◆ Work to complete:
Restate every line of the data word for word, except for the images.

(Data extracted from a collection)
-- Opening Marker --

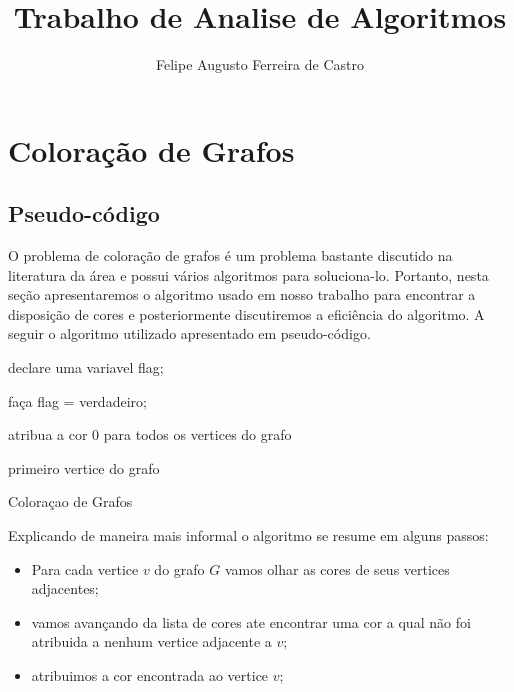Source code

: \documentclass[12pt,openright,oneside,a4paper,brazil]{abntex2}
\title{Trabalho de Analise de Algoritmos}
\author{Felipe Augusto Ferreira de Castro}
\begin{document}
\maketitle

\chapter{Coloração de Grafos}

\section{Pseudo-código}

O problema de coloração de grafos é um problema bastante discutido na literatura da área e possui vários algoritmos para soluciona-lo. Portanto, nesta seção apresentaremos o algoritmo usado em nosso trabalho para encontrar a disposição de cores e posteriormente discutiremos a eficiência do algoritmo. A seguir o algoritmo utilizado apresentado em pseudo-código.\linebreak

\begin{algorithm}[H]
\SetAlgoLined
{}
declare uma variavel flag;

faça flag = verdadeiro;

atribua a cor 0 para todos os vertices do grafo\;

primeiro vertice do grafo\; 

\caption{Coloraçao de Grafos}
\end{algorithm}

Explicando de maneira mais informal o algoritmo se resume em alguns passos:
\begin{itemize}
	\item Para cada vertice $v$ do grafo $G$ vamos olhar as cores de seus vertices adjacentes;
	\item vamos avançando da lista de cores ate encontrar uma cor a qual não foi atribuida a nenhum vertice adjacente a $v$;
	\item atribuimos a cor encontrada ao vertice $v$; 
\end{itemize}
\end{document}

-- Closing Marker --

◆ Answer to this problem:
Source code

: \documentclass[12pt,openright,oneside,a4paper,brazil]{abntex2}
\title{Trabalho de Analise de Algoritmos}
\author{Felipe Augusto Ferreira de Castro}
\begin{document}
\maketitle

\chapter{Coloração de Grafos}

\section{Pseudo-código}

O problema de coloração de grafos é um problema bastante discutido na literatura da área e possui vários algoritmos para soluciona-lo. Portanto, nesta seção apresentaremos o algoritmo usado em nosso trabalho para encontrar a disposição de cores e posteriormente discutiremos a eficiência do algoritmo. A seguir o algoritmo utilizado apresentado em pseudo-código.\linebreak

\begin{algorithm}[H]
\SetAlgoLined
{}
declare uma variavel flag;

faça flag = verdadeiro;

atribua a cor 0 para todos os vertices do grafo\;

primeiro vertice do grafo\; 

\caption{Coloraçao de Grafos}
\end{algorithm}

Explicando de maneira mais informal o algoritmo se resume em alguns passos:
\begin{itemize}
	\item Para cada vertice $v$ do grafo $G$ vamos olhar as cores de seus vertices adjacentes;
	\item vamos avançando da lista de cores ate encontrar uma cor a qual não foi atribuida a nenhum vertice adjacente a $v$;
	\item atribuimos a cor encontrada ao vertice $v$; 
\end{itemize}
\end{document}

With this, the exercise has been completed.